Terminology
===========

Before building things with the API, it's important to understand a couple of
concepts that determine how the API works. The API is not particularly
resource-oriented, not so *RESTful*, but once the concepts are understood it's
rather easy to get data out of this API.

Data model
----------

The root element is a *feed*. It's simply the URL of an RSS feed that gets
polled for fetching feed items.

Feeds can optionally belong to a *label*. Google reader supported multiple
labels per feed but FeedHQ only allows feeds to belong to one (or zero) label.

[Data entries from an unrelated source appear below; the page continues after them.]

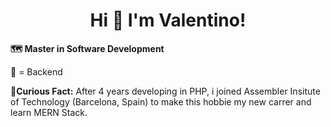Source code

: <h1 align="center">Hi 👋 I'm Valentino!</h1>

<p size="20px"><b>🗺️ Master in Software Development</b></p>

<p>💓 = Backend </p>

<p>🤔<b>Curious Fact:</b> After 4 years developing in PHP, i joined Assembler Insitute of Technology (Barcelona, Spain) to make this hobbie my new carrer and learn MERN Stack.</p>
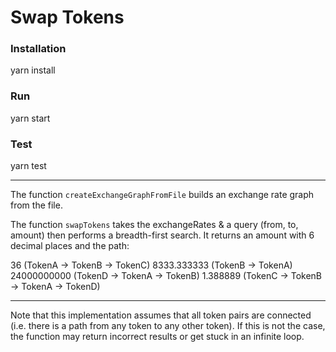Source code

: # Swap Tokens

### Installation

yarn install

### Run

yarn start

### Test

yarn test

---

The function `createExchangeGraphFromFile` builds an exchange rate graph from the file.

The function `swapTokens` takes the exchangeRates & a query (from, to, amount) then performs a breadth-first search. It returns an amount with 6 decimal places and the path:

36 (TokenA -> TokenB -> TokenC)
8333.333333 (TokenB -> TokenA)
24000000000 (TokenD -> TokenA -> TokenB)
1.388889 (TokenC -> TokenB -> TokenA -> TokenD)

---

Note that this implementation assumes that all token pairs are connected (i.e. there is a path from any token to any other token). If this is not the case, the function may return incorrect results or get stuck in an infinite loop.
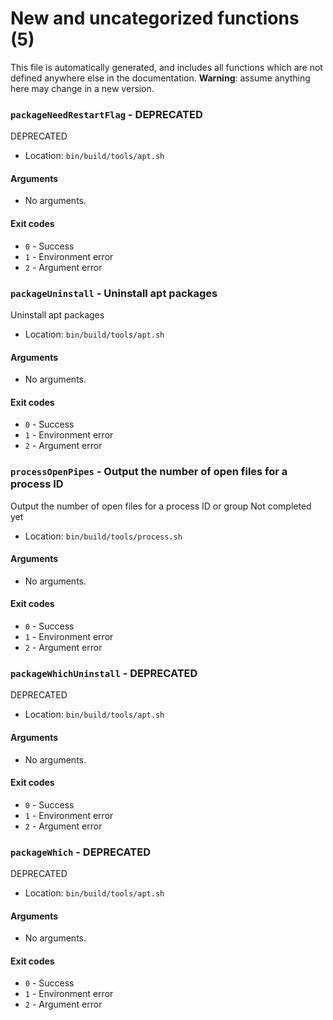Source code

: # New and uncategorized functions (5)

This file is automatically generated, and includes all functions which are not defined anywhere else in the documentation. **Warning**: assume anything here may change in a new version.

### `packageNeedRestartFlag` - DEPRECATED

DEPRECATED

- Location: `bin/build/tools/apt.sh`

#### Arguments

- No arguments.

#### Exit codes

- `0` - Success
- `1` - Environment error
- `2` - Argument error
### `packageUninstall` - Uninstall apt packages

Uninstall apt packages

- Location: `bin/build/tools/apt.sh`

#### Arguments

- No arguments.

#### Exit codes

- `0` - Success
- `1` - Environment error
- `2` - Argument error
### `processOpenPipes` - Output the number of open files for a process ID

Output the number of open files for a process ID or group
Not completed yet

- Location: `bin/build/tools/process.sh`

#### Arguments

- No arguments.

#### Exit codes

- `0` - Success
- `1` - Environment error
- `2` - Argument error
### `packageWhichUninstall` - DEPRECATED

DEPRECATED

- Location: `bin/build/tools/apt.sh`

#### Arguments

- No arguments.

#### Exit codes

- `0` - Success
- `1` - Environment error
- `2` - Argument error
### `packageWhich` - DEPRECATED

DEPRECATED

- Location: `bin/build/tools/apt.sh`

#### Arguments

- No arguments.

#### Exit codes

- `0` - Success
- `1` - Environment error
- `2` - Argument error
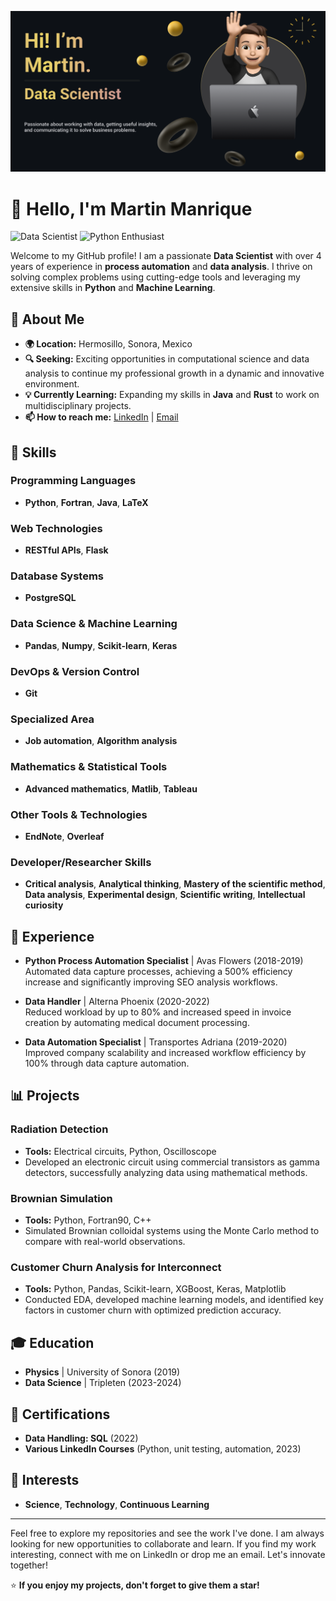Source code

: ![Mi banner](banner-2.png)

# 👋 Hello, I'm Martin Manrique

![Data Scientist](https://img.shields.io/badge/Data%20Scientist-%F0%9F%93%88-blue) ![Python Enthusiast](https://img.shields.io/badge/Python-Expert-brightgreen)

Welcome to my GitHub profile! I am a passionate **Data Scientist** with over 4 years of experience in **process automation** and **data analysis**. I thrive on solving complex problems using cutting-edge tools and leveraging my extensive skills in **Python** and **Machine Learning**.

## 🌟 About Me

- **🌍 Location:** Hermosillo, Sonora, Mexico
- **🔍 Seeking:** Exciting opportunities in computational science and data analysis to continue my professional growth in a dynamic and innovative environment.
- **💡 Currently Learning:** Expanding my skills in **Java** and **Rust** to work on multidisciplinary projects.
- **📫 How to reach me:** [LinkedIn](https://www.linkedin.com/in/martin-m-a5aa40201/) | [Email](mailto:maartin.arriola117@gmail.com)

## 🚀 Skills

### Programming Languages
- **Python**, **Fortran**, **Java**, **LaTeX**

### Web Technologies
- **RESTful APIs**, **Flask**

### Database Systems
- **PostgreSQL**

### Data Science & Machine Learning
- **Pandas**, **Numpy**, **Scikit-learn**, **Keras**

### DevOps & Version Control
- **Git**

### Specialized Area
- **Job automation**, **Algorithm analysis**

### Mathematics & Statistical Tools
- **Advanced mathematics**, **Matlib**, **Tableau**

### Other Tools & Technologies
- **EndNote**, **Overleaf**

### Developer/Researcher Skills
- **Critical analysis**, **Analytical thinking**, **Mastery of the scientific method**, **Data analysis**, **Experimental design**, **Scientific writing**, **Intellectual curiosity**

## 💼 Experience

- **Python Process Automation Specialist** | Avas Flowers (2018-2019)  
  Automated data capture processes, achieving a 500% efficiency increase and significantly improving SEO analysis workflows.

- **Data Handler** | Alterna Phoenix (2020-2022)  
  Reduced workload by up to 80% and increased speed in invoice creation by automating medical document processing.

- **Data Automation Specialist** | Transportes Adriana (2019-2020)  
  Improved company scalability and increased workflow efficiency by 100% through data capture automation.

## 📊 Projects

### Radiation Detection
- **Tools:** Electrical circuits, Python, Oscilloscope
- Developed an electronic circuit using commercial transistors as gamma detectors, successfully analyzing data using mathematical methods.

### Brownian Simulation
- **Tools:** Python, Fortran90, C++
- Simulated Brownian colloidal systems using the Monte Carlo method to compare with real-world observations.

### Customer Churn Analysis for Interconnect
- **Tools:** Python, Pandas, Scikit-learn, XGBoost, Keras, Matplotlib
- Conducted EDA, developed machine learning models, and identified key factors in customer churn with optimized prediction accuracy.

## 🎓 Education
- **Physics** | University of Sonora (2019)
- **Data Science** | Tripleten (2023-2024)

## 📜 Certifications
- **Data Handling: SQL** (2022)
- **Various LinkedIn Courses** (Python, unit testing, automation, 2023)

## 🌱 Interests
- **Science**, **Technology**, **Continuous Learning**

---

Feel free to explore my repositories and see the work I've done. I am always looking for new opportunities to collaborate and learn. If you find my work interesting, connect with me on LinkedIn or drop me an email. Let's innovate together!

⭐️ **If you enjoy my projects, don't forget to give them a star!**

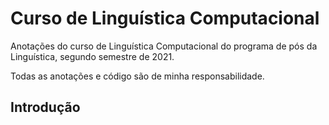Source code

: # Curso de Linguística Computacional

Anotações do curso de Linguística Computacional do programa de pós da Linguística,
segundo semestre de 2021.

Todas as anotações e código são de minha responsabilidade.

## Introdução

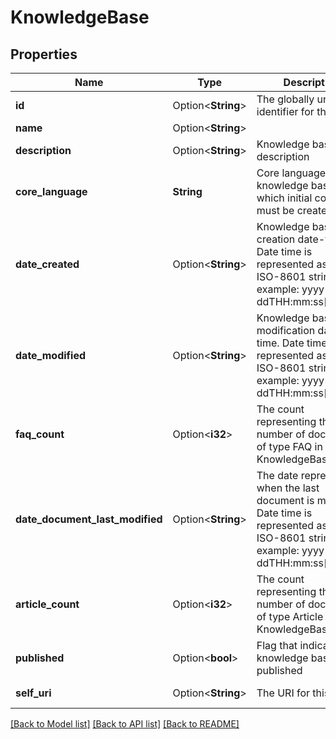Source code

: # KnowledgeBase

## Properties

Name | Type | Description | Notes
------------ | ------------- | ------------- | -------------
**id** | Option<**String**> | The globally unique identifier for the object. | [optional][readonly]
**name** | Option<**String**> |  | [optional]
**description** | Option<**String**> | Knowledge base description | [optional]
**core_language** | **String** | Core language for knowledge base in which initial content must be created first | 
**date_created** | Option<**String**> | Knowledge base creation date-time. Date time is represented as an ISO-8601 string. For example: yyyy-MM-ddTHH:mm:ss[.mmm]Z | [optional][readonly]
**date_modified** | Option<**String**> | Knowledge base last modification date-time. Date time is represented as an ISO-8601 string. For example: yyyy-MM-ddTHH:mm:ss[.mmm]Z | [optional][readonly]
**faq_count** | Option<**i32**> | The count representing the number of documents of type FAQ in the KnowledgeBase | [optional][readonly]
**date_document_last_modified** | Option<**String**> | The date representing when the last document is modified. Date time is represented as an ISO-8601 string. For example: yyyy-MM-ddTHH:mm:ss[.mmm]Z | [optional][readonly]
**article_count** | Option<**i32**> | The count representing the number of documents of type Article in the KnowledgeBase | [optional][readonly]
**published** | Option<**bool**> | Flag that indicates the knowledge base is published | [optional][readonly]
**self_uri** | Option<**String**> | The URI for this object | [optional][readonly]

[[Back to Model list]](../README.md#documentation-for-models) [[Back to API list]](../README.md#documentation-for-api-endpoints) [[Back to README]](../README.md)


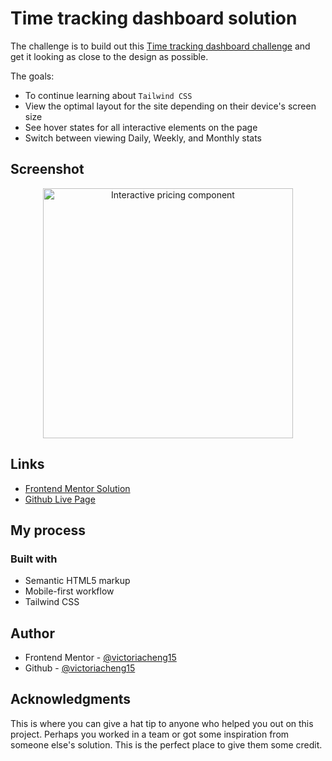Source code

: # Time tracking dashboard solution

The challenge is to build out this [Time tracking dashboard challenge](https://www.frontendmentor.io/challenges/time-tracking-dashboard-UIQ7167Jw) and get it looking as close to the design as possible.

The goals:

- To continue learning about `Tailwind CSS`
- View the optimal layout for the site depending on their device's screen size
- See hover states for all interactive elements on the page
- Switch between viewing Daily, Weekly, and Monthly stats

## Screenshot

<div align="center">
  <img src="https://user-images.githubusercontent.com/35031228/145652933-08178e66-ffd2-4e9c-9fa9-7d8e6a31fa3e.png" alt="Interactive pricing component" width="400"/>
</div>

## Links

- [Frontend Mentor Solution]()
- [Github Live Page](https://victoriacheng15.github.io/frontend-mentor-challenges/nft-preview-card-component/)

## My process

### Built with

- Semantic HTML5 markup
- Mobile-first workflow
- Tailwind CSS

## Author

- Frontend Mentor - [@victoriacheng15](https://www.frontendmentor.io/profile/victoriacheng15)
- Github - [@victoriacheng15](https://github.com/victoriacheng15)

## Acknowledgments

This is where you can give a hat tip to anyone who helped you out on this project. Perhaps you worked in a team or got some inspiration from someone else's solution. This is the perfect place to give them some credit.

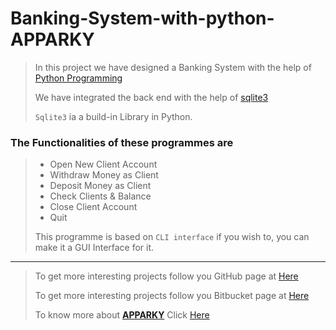 # Banking-System-with-python-APPARKY

> In this project we have designed a Banking System with the help of [Python Programming](https://www.python.org/)
> 
> We have integrated the back end with the help of [sqlite3](https://sqlite.org/index.html)
> 
> `Sqlite3` ia a build-in Library in Python.
> 
### The Functionalities of these programmes are
> 
> - Open New Client Account      
> - Withdraw Money as Client
> - Deposit Money as Client
> - Check Clients & Balance   
> - Close Client Account      
> - Quit                      
> 
> This programme is based on `CLI interface` if you wish to, you can make it a GUI Interface for it.
> 



-------------------
> 
> To get more interesting projects follow you GitHub page at [Here](https://github.com/Apparky)
> 
> To get more interesting projects follow you Bitbucket page at [Here](https://bitbucket.org/apparky-web/workspace/overview)
> 
> To know more about [__APPARKY__](https://apparky.vercel.app/) Click [Here](https://apparky-soumenmtec-gmailcom.vercel.app/)




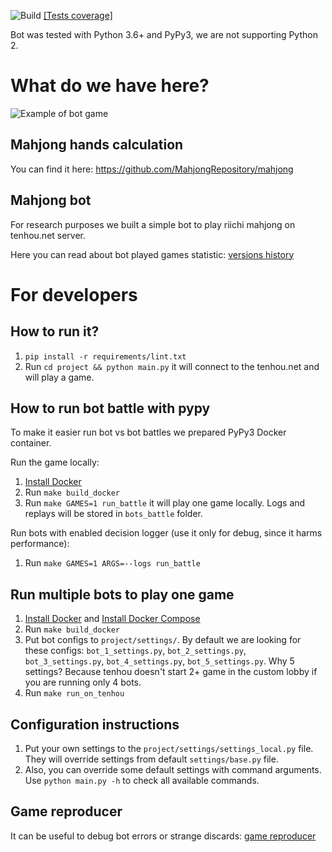 ![Build](https://github.com/MahjongRepository/tenhou-python-bot/workflows/Mahjong%20bot/badge.svg) [[Tests coverage]](http://mahjongrepository.github.io/tenhou-python-bot/)

Bot was tested with Python 3.6+ and PyPy3, we are not supporting Python 2.

# What do we have here?

![Example of bot game](https://cloud.githubusercontent.com/assets/475367/25059936/31b33ac2-21c3-11e7-8cb2-de33d7ba96cb.gif)

## Mahjong hands calculation

You can find it here: https://github.com/MahjongRepository/mahjong

## Mahjong bot

For research purposes we built a simple bot to play riichi mahjong on tenhou.net server.

Here you can read about bot played games statistic: [versions history](doc/versions.md)

# For developers

## How to run it?

1. `pip install -r requirements/lint.txt`
1. Run `cd project && python main.py` it will connect to the tenhou.net and will play a game.

## How to run bot battle with pypy

To make it easier run bot vs bot battles we prepared PyPy3 Docker container.

Run the game locally:

1. [Install Docker](https://docs.docker.com/get-docker/) 
1. Run `make build_docker`
1. Run `make GAMES=1 run_battle` it will play one game locally. Logs and replays will be stored in `bots_battle` folder.

Run bots with enabled decision logger (use it only for debug, since it harms performance):
1. Run `make GAMES=1 ARGS=--logs run_battle`

## Run multiple bots to play one game

1. [Install Docker](https://docs.docker.com/get-docker/) and [Install Docker Compose](https://docs.docker.com/compose/install/)
1. Run `make build_docker`
1. Put bot configs to `project/settings/`. By default we are looking for these configs: `bot_1_settings.py`, `bot_2_settings.py`, `bot_3_settings.py`, `bot_4_settings.py`, `bot_5_settings.py`. Why 5 settings? Because tenhou doesn't start 2+ game in the custom lobby if you are running only 4 bots.
1. Run `make run_on_tenhou`

## Configuration instructions

1. Put your own settings to the `project/settings/settings_local.py` file. 
They will override settings from default `settings/base.py` file.
1. Also, you can override some default settings with command arguments. 
Use `python main.py -h` to check all available commands.

## Game reproducer

It can be useful to debug bot errors or strange discards: [game reproducer](doc/reproducer.md)

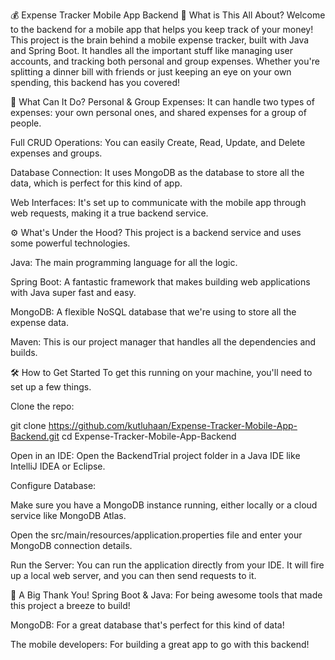 💰 Expense Tracker Mobile App Backend
📝 What is This All About?
Welcome to the backend for a mobile app that helps you keep track of your money! This project is the brain behind a mobile expense tracker, built with Java and Spring Boot. It handles all the important stuff like managing user accounts, and tracking both personal and group expenses. Whether you're splitting a dinner bill with friends or just keeping an eye on your own spending, this backend has you covered!

🚀 What Can It Do?
Personal & Group Expenses: It can handle two types of expenses: your own personal ones, and shared expenses for a group of people.

Full CRUD Operations: You can easily Create, Read, Update, and Delete expenses and groups.

Database Connection: It uses MongoDB as the database to store all the data, which is perfect for this kind of app.

Web Interfaces: It's set up to communicate with the mobile app through web requests, making it a true backend service.

⚙️ What's Under the Hood?
This project is a backend service and uses some powerful technologies.

Java: The main programming language for all the logic.

Spring Boot: A fantastic framework that makes building web applications with Java super fast and easy.

MongoDB: A flexible NoSQL database that we're using to store all the expense data.

Maven: This is our project manager that handles all the dependencies and builds.

🛠️ How to Get Started
To get this running on your machine, you'll need to set up a few things.

Clone the repo:

git clone https://github.com/kutluhaan/Expense-Tracker-Mobile-App-Backend.git
cd Expense-Tracker-Mobile-App-Backend

Open in an IDE:
Open the BackendTrial project folder in a Java IDE like IntelliJ IDEA or Eclipse.

Configure Database:

Make sure you have a MongoDB instance running, either locally or a cloud service like MongoDB Atlas.

Open the src/main/resources/application.properties file and enter your MongoDB connection details.

Run the Server:
You can run the application directly from your IDE. It will fire up a local web server, and you can then send requests to it.

🙏 A Big Thank You!
Spring Boot & Java: For being awesome tools that made this project a breeze to build!

MongoDB: For a great database that's perfect for this kind of data!

The mobile developers: For building a great app to go with this backend!
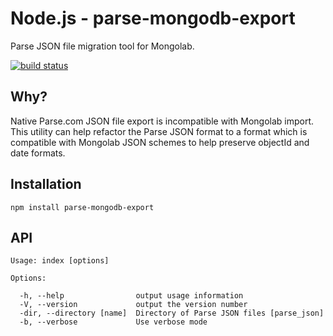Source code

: Node.js - parse-mongodb-export
==============================

Parse JSON file migration tool for Mongolab.

[![build status](https://secure.travis-ci.org/moflo/node-parse-mongodb-export.svg)](http://travis-ci.org/moflo/node-parse-mongodb-export)


Why?
----

Native Parse.com JSON file export is incompatible with Mongolab import. This utility can help refactor the Parse JSON format to a format which is compatible with Mongolab JSON schemes to help preserve objectId and date formats.



Installation
------------

    npm install parse-mongodb-export



API
---

    Usage: index [options]

    Options:

      -h, --help                output usage information
      -V, --version             output the version number
      -dir, --directory [name]  Directory of Parse JSON files [parse_json]
      -b, --verbose             Use verbose mode
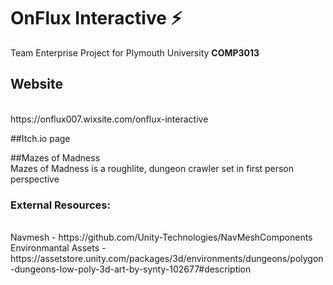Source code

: # OnFlux Interactive ⚡
Team Enterprise Project for Plymouth University **COMP3013**

## Website
<br />
https://onflux007.wixsite.com/onflux-interactive

##Itch.io page
<br />


##Mazes of Madness
<br />
Mazes of Madness is a roughlite, dungeon crawler set in first person perspective

### External Resources:
<br />
Navmesh -  https://github.com/Unity-Technologies/NavMeshComponents
<br />
Environmantal Assets - https://assetstore.unity.com/packages/3d/environments/dungeons/polygon-dungeons-low-poly-3d-art-by-synty-102677#description
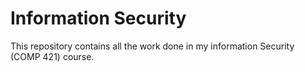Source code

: # Information Security

This repository contains all the work done in my information Security (COMP 421) course.
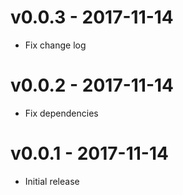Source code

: # v0.0.3 - 2017-11-14
- Fix change log

# v0.0.2 - 2017-11-14
- Fix dependencies

# v0.0.1 - 2017-11-14
- Initial release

Feed items — or just *items* — are articles, news items or posts that are
extracted and stored during feed fetching.

Streams
-------

*Streams* are lists of feed items. They represent a criteria that is used to
fetch a list of items, e.g.:

* the feed to which items belong to

* the label to which items belong to

* the state that items must have (starred, read)

Streams have an identifier called a *Stream ID*. This identifier can take
several forms:

* For a label, the string ``user/-/label/<name>`` where ``<name>`` is the
  label's name

* For a feed, the string ``feed/<feed url>`` where ``<feed url>`` is the
  complete URL for the feed

* For a state, the string ``user/-/state/com.google/<state>`` where
  ``<state>`` is one of ``read``, ``kept-unread``, ``broadcast``,
  ``broadcast-friends``, ``reading-list``, ``starred``, or any other string
  that gets interpreted as a *tag*.

* For a combination of multiple streams, the string ``splice/`` followed by
  stream IDs separated with the pipe (``|``) character. Splice items are
  combined in an OR query. E.g.
  ``splice/user/-/label/foo|user/-/state/com.google/starred`` represents all
  items that are starred **or** in the ``foo`` label.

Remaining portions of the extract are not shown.